Writeup

Vehicle Detection Project

The goals / steps of this project are the following:

Perform a Histogram of Oriented Gradients (HOG) feature extraction on a labeled training set of images and train a classifier Linear SVM classifier
Optionally, you can also apply a color transform and append binned color features, as well as histograms of color, to your HOG feature vector.
Note: for those first two steps don't forget to normalize your features and randomize a selection for training and testing.
Implement a sliding-window technique and use your trained classifier to search for vehicles in images.
Run your pipeline on a video stream (start with the test_video.mp4 and later implement on full project_video.mp4) and create a heat map of recurring detections frame by frame to reject outliers and follow detected vehicles.
Estimate a bounding box for vehicles detected.

Rubric Points

Here I will consider the rubric points individually and describe how I addressed each point in my implementation.

Writeup / README

1. Provide a Writeup / README that includes all the rubric points and how you addressed each one.
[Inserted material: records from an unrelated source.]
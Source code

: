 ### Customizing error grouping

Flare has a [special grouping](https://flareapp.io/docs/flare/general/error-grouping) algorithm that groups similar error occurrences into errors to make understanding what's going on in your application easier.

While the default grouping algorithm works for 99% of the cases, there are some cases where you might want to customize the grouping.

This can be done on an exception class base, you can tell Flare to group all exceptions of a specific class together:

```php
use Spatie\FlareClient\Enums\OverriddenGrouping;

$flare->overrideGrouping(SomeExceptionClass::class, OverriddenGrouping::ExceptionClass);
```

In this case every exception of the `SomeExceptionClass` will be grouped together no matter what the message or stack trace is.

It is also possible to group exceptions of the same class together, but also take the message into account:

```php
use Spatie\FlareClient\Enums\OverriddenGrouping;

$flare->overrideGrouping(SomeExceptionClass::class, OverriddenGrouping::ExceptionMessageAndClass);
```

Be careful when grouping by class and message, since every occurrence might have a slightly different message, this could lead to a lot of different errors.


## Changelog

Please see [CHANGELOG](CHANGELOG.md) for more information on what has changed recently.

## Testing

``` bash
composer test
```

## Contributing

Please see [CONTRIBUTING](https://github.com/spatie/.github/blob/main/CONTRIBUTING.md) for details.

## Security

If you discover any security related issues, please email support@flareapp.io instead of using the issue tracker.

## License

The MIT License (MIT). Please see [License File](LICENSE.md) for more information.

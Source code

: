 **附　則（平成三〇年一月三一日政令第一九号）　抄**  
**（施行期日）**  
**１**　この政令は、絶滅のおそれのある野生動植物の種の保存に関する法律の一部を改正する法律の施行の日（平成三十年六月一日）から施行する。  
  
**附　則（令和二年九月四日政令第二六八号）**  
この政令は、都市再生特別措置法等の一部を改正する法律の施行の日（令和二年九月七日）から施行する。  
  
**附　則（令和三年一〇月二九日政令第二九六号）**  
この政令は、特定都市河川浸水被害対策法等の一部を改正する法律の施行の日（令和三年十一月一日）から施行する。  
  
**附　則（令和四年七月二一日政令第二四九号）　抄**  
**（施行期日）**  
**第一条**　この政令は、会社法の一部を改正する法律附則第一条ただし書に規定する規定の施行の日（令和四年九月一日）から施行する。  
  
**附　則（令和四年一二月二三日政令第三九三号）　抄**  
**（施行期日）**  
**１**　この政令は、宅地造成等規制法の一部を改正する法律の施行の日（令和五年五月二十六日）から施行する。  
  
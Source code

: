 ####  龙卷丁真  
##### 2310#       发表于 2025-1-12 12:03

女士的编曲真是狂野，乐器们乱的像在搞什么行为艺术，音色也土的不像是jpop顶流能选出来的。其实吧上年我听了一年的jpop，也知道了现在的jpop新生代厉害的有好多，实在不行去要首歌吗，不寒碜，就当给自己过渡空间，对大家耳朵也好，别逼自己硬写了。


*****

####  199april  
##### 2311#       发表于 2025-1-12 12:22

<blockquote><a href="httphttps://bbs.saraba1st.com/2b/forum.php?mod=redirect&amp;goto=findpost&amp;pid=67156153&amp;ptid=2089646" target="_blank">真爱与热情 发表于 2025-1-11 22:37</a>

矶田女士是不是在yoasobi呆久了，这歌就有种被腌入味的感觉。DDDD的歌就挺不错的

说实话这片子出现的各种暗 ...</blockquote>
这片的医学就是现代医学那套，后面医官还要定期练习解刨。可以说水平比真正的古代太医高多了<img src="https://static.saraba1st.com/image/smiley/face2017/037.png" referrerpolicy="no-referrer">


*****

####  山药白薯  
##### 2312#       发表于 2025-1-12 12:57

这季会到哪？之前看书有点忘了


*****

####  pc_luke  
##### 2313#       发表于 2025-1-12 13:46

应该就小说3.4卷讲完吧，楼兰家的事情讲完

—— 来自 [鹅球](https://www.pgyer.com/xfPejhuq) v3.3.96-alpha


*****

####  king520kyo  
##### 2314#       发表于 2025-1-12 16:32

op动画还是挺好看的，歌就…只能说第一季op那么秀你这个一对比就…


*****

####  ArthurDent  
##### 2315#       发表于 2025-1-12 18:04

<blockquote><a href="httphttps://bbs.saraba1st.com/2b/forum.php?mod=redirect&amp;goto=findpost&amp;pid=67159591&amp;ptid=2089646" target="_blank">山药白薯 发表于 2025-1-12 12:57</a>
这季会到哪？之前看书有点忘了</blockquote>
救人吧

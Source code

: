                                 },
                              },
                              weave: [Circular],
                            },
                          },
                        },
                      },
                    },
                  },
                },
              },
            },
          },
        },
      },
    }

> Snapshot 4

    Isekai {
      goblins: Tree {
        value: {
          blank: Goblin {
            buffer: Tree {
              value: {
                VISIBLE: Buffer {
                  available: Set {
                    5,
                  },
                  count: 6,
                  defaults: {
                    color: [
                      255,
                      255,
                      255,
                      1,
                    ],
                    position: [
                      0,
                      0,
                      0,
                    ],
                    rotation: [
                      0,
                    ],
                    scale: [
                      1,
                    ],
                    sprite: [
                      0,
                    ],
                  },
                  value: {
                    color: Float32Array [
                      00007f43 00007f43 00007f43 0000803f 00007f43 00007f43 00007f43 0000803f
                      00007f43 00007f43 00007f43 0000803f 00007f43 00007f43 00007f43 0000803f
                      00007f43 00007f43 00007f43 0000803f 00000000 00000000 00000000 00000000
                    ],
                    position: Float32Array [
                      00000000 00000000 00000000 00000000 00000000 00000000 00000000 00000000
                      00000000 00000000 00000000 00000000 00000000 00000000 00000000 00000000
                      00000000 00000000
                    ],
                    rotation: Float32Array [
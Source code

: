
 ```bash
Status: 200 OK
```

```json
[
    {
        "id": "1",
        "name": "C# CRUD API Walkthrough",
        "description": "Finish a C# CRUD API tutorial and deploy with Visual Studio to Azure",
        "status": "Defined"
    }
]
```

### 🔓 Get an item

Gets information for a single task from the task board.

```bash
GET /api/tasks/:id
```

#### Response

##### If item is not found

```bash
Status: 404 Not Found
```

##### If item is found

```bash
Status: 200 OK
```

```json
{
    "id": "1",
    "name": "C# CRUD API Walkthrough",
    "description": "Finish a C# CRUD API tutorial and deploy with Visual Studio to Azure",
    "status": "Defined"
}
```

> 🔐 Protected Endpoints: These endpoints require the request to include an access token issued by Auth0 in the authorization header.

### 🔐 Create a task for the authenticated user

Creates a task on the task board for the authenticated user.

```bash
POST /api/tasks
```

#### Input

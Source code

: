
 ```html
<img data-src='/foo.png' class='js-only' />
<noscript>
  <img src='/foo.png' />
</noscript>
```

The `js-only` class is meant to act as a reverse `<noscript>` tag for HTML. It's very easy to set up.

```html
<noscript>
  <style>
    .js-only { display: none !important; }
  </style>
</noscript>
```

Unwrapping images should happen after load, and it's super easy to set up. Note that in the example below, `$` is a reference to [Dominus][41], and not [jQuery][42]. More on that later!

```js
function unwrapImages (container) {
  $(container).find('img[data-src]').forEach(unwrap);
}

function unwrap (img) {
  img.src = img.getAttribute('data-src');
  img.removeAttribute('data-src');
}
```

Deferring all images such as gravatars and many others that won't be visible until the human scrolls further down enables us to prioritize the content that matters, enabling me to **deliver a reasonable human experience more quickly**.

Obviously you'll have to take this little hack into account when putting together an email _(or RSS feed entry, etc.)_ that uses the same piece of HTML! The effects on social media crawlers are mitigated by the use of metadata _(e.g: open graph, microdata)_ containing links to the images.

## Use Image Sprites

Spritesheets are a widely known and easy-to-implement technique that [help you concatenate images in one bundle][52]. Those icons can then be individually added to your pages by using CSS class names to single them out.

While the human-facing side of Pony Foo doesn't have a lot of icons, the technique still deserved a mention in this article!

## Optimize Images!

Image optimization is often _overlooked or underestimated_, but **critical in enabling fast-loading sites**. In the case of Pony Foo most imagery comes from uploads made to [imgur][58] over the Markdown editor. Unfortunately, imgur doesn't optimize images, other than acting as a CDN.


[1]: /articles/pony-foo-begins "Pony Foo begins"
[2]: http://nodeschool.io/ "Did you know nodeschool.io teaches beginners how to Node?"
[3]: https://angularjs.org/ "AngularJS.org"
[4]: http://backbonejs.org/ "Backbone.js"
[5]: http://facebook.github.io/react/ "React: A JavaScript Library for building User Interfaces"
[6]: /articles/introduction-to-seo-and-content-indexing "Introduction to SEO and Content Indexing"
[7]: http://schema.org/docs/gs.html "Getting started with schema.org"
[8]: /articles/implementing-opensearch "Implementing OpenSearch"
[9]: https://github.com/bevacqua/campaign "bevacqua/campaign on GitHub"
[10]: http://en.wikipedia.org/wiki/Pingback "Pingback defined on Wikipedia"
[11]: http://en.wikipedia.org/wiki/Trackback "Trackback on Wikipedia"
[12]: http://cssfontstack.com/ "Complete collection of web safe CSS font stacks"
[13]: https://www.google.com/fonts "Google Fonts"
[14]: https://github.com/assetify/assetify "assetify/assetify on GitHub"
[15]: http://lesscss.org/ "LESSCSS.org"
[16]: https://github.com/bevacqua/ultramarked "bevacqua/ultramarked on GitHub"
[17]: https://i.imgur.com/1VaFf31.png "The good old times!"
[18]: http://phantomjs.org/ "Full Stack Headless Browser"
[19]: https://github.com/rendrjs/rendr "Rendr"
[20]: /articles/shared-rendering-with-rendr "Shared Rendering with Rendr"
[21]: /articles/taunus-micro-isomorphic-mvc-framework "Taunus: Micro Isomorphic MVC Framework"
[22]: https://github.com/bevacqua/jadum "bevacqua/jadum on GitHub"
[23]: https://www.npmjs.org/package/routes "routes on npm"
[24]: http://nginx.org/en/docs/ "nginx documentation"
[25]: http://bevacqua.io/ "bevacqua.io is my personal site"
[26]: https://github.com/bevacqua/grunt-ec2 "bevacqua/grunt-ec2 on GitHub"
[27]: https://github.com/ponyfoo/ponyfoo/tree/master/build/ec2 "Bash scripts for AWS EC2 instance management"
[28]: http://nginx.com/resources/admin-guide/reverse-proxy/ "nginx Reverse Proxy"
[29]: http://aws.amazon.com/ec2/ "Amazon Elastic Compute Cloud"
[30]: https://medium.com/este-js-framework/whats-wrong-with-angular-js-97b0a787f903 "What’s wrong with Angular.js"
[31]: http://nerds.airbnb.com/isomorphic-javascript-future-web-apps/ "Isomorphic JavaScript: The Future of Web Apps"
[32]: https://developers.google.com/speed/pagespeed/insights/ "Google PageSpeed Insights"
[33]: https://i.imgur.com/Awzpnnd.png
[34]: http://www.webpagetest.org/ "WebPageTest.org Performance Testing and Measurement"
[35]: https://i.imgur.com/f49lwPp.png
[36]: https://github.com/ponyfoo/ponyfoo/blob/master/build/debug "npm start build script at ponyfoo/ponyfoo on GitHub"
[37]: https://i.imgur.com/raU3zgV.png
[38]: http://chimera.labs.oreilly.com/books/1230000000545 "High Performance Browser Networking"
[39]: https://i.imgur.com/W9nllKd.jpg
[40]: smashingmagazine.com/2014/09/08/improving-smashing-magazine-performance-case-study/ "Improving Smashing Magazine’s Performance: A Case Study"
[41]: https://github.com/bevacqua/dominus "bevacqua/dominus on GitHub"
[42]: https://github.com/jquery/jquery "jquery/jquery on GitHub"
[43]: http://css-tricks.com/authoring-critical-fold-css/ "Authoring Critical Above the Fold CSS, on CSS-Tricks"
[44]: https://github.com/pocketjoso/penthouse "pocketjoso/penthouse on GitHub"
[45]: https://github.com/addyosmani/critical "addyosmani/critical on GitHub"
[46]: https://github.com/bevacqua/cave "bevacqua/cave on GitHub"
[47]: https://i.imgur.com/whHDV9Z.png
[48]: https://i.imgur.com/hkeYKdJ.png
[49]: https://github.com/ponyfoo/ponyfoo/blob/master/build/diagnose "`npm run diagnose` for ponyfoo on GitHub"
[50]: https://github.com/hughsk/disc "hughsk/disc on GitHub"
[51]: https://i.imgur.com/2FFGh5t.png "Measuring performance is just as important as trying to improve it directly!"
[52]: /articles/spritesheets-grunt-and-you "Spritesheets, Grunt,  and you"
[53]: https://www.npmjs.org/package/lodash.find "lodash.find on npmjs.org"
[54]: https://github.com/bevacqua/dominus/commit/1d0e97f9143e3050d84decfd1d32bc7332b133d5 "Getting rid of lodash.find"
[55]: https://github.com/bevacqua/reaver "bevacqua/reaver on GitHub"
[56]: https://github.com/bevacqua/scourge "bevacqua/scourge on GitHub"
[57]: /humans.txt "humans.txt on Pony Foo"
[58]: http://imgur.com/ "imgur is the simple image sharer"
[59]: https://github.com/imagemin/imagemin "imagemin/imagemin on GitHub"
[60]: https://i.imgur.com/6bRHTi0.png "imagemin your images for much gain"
You can submit your writeup as markdown or pdf.

You're reading it!

Histogram of Oriented Gradients (HOG)

1. Explain how (and identify where in your code) you extracted HOG features from the training images.

The code for this step is contained in the 6th, 9th and 10th In-cells in the IPython notebook 'Vehicle_Detection.ipynb' (or in lines #185 through #267 of the file called Vehicle_Detection.py).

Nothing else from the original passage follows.